EIS line fluxes measured after fitting each selected line with a Gaussian profile, in the two regions (cold, hot) marked in Fig.2.

2.1. The DEM reconstruction

We use the radiances in the selected lines (Table 1) to derive the distribution of the emission measure vs temperature, DEM(T). As a first step of the analysis, we use the EM loci method (Strong 1978), by which each line intensity is divided by its emissivity. The loci of these curves represent, at each temperature, the maximum value of the emission measure at that temperature, if the entire plasma were isothermal. Therefore, if the plasma were isothermal along the line of sight, all the curves would cross at a single point, exactly at the plasma temperature (see Del Zanna et al. 2002 for more details). There are many inversion methods to obtain the DEM.

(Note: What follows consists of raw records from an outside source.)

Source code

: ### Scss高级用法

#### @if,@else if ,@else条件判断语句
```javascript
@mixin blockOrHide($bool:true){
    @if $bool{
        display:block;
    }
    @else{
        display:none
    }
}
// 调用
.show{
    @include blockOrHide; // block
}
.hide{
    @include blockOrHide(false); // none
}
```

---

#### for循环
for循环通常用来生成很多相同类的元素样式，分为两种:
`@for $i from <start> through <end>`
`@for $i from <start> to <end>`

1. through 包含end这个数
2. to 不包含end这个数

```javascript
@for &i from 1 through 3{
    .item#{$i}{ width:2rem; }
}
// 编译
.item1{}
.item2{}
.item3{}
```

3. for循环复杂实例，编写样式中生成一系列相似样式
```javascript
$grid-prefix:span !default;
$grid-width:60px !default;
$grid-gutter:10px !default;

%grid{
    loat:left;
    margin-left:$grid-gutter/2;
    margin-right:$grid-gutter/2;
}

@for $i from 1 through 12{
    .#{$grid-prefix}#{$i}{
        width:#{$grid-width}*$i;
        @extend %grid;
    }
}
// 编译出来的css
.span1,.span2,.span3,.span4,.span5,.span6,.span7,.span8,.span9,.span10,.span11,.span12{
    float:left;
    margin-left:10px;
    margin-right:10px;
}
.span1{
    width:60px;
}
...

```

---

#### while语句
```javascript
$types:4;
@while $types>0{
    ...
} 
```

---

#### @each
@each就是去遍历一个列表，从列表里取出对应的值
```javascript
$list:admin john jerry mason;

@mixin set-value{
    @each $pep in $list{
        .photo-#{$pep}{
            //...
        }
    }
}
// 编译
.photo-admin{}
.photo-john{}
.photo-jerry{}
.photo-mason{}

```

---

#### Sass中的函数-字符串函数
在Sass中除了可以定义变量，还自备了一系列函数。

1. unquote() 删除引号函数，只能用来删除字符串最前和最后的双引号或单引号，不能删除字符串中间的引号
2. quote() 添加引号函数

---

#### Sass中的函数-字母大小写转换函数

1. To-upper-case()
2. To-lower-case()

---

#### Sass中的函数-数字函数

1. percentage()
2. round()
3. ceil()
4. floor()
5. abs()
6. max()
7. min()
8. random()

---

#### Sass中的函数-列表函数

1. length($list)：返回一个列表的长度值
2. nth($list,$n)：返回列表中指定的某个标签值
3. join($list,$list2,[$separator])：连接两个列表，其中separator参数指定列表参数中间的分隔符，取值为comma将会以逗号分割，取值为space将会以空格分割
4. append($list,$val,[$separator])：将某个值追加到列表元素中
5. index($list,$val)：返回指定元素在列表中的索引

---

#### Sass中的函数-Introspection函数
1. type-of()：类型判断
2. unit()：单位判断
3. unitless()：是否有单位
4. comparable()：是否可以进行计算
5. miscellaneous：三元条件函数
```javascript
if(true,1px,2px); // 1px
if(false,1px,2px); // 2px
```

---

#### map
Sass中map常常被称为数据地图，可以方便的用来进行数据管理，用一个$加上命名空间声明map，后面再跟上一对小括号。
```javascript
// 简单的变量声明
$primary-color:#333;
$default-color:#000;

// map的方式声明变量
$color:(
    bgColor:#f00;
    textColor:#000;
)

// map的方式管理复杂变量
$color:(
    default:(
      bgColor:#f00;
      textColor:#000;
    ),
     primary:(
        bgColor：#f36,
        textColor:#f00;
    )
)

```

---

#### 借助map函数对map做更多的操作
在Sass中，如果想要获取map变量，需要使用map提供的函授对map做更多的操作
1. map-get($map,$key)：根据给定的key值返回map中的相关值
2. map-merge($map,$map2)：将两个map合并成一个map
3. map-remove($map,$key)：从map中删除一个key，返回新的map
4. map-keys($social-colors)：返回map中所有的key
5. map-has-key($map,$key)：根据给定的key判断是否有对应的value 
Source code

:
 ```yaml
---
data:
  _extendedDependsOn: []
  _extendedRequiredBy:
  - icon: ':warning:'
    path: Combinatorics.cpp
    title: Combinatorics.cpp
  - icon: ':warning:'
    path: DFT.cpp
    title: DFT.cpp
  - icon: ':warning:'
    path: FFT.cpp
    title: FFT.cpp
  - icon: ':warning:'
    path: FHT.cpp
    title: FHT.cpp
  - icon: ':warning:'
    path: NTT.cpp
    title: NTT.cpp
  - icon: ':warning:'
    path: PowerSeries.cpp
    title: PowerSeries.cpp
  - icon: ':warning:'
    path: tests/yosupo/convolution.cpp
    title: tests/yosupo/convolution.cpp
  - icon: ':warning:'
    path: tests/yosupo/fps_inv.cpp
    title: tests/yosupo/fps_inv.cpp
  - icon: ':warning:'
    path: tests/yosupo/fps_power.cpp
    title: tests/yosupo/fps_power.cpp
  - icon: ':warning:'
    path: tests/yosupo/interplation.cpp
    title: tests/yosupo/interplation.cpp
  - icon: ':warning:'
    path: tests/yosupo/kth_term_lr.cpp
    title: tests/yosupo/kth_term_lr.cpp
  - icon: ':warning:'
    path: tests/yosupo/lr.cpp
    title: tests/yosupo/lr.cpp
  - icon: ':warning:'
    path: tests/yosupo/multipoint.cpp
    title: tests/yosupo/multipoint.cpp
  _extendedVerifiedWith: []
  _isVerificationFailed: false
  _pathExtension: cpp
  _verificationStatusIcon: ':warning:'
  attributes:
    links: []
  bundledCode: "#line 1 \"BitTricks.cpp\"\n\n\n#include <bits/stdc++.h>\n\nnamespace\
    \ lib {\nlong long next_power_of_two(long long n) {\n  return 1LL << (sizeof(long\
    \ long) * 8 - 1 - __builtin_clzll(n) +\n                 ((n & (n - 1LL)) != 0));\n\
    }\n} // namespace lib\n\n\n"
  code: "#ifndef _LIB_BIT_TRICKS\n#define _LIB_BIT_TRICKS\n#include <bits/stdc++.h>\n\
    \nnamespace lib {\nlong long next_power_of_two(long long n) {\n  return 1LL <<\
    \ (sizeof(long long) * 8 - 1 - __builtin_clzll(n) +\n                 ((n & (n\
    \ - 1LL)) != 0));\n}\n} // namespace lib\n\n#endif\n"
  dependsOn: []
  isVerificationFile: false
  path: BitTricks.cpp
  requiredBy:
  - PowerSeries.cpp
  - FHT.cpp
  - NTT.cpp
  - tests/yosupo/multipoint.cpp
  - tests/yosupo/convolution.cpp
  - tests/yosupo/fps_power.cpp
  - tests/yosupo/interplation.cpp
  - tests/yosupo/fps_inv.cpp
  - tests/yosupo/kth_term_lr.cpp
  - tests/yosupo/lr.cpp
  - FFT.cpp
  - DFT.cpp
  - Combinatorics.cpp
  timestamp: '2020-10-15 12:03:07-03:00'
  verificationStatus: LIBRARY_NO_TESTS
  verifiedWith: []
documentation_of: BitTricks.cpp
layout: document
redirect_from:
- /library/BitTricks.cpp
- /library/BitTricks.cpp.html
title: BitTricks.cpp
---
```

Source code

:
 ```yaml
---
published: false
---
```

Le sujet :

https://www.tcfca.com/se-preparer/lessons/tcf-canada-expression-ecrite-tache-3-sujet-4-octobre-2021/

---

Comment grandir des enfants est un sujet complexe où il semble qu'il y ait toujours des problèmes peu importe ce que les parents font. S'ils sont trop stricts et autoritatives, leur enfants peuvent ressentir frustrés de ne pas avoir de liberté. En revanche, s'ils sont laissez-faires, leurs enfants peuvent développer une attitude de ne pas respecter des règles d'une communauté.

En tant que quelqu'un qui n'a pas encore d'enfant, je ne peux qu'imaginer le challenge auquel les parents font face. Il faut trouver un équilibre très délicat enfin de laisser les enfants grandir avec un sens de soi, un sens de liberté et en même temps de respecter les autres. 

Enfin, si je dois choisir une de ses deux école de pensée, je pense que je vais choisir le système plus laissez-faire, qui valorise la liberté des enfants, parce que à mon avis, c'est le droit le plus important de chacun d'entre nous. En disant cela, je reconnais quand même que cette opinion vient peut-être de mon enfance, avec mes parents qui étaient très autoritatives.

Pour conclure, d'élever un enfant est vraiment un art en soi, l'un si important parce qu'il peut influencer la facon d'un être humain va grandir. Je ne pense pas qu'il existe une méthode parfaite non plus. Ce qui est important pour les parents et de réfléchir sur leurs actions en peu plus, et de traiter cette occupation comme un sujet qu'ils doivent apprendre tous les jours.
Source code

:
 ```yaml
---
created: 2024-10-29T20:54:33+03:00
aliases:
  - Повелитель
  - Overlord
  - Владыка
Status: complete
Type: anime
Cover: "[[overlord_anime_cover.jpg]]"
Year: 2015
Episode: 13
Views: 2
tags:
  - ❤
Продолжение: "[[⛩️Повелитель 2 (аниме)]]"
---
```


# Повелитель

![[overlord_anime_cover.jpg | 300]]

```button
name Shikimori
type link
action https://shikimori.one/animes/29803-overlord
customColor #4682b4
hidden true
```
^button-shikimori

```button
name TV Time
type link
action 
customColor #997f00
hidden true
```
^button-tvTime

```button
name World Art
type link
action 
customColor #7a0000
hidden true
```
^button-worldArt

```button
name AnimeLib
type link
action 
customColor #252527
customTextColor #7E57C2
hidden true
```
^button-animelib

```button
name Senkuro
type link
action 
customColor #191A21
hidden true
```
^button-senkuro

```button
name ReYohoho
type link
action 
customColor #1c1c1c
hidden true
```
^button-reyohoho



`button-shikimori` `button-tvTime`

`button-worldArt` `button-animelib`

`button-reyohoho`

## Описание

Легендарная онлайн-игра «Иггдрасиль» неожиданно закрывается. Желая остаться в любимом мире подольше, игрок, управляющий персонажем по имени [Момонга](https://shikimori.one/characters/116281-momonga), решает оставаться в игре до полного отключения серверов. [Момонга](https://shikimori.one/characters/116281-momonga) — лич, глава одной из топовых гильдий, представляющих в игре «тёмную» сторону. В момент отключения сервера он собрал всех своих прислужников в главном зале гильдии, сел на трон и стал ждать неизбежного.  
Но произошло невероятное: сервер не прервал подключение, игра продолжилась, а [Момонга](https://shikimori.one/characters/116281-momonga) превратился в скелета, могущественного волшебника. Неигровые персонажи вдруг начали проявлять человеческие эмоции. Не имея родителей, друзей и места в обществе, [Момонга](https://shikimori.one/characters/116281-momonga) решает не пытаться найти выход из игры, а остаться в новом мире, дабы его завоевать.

We applied the widely-used Markov-chain Monte Carlo (MCMC, Kashyap & Drake 1998) method. This technique is based on a Bayesian statistical formalism to determine the most probable DEM curves that reproduce the observed line intensities by Monte Carlo simulations. A very useful feature of this technique is the possibility to obtain an estimate of the uncertainty of the DEM in each temperature bin in which the DEM is computed (see, e.g., Testa et al. 2011, 2012a for more detail).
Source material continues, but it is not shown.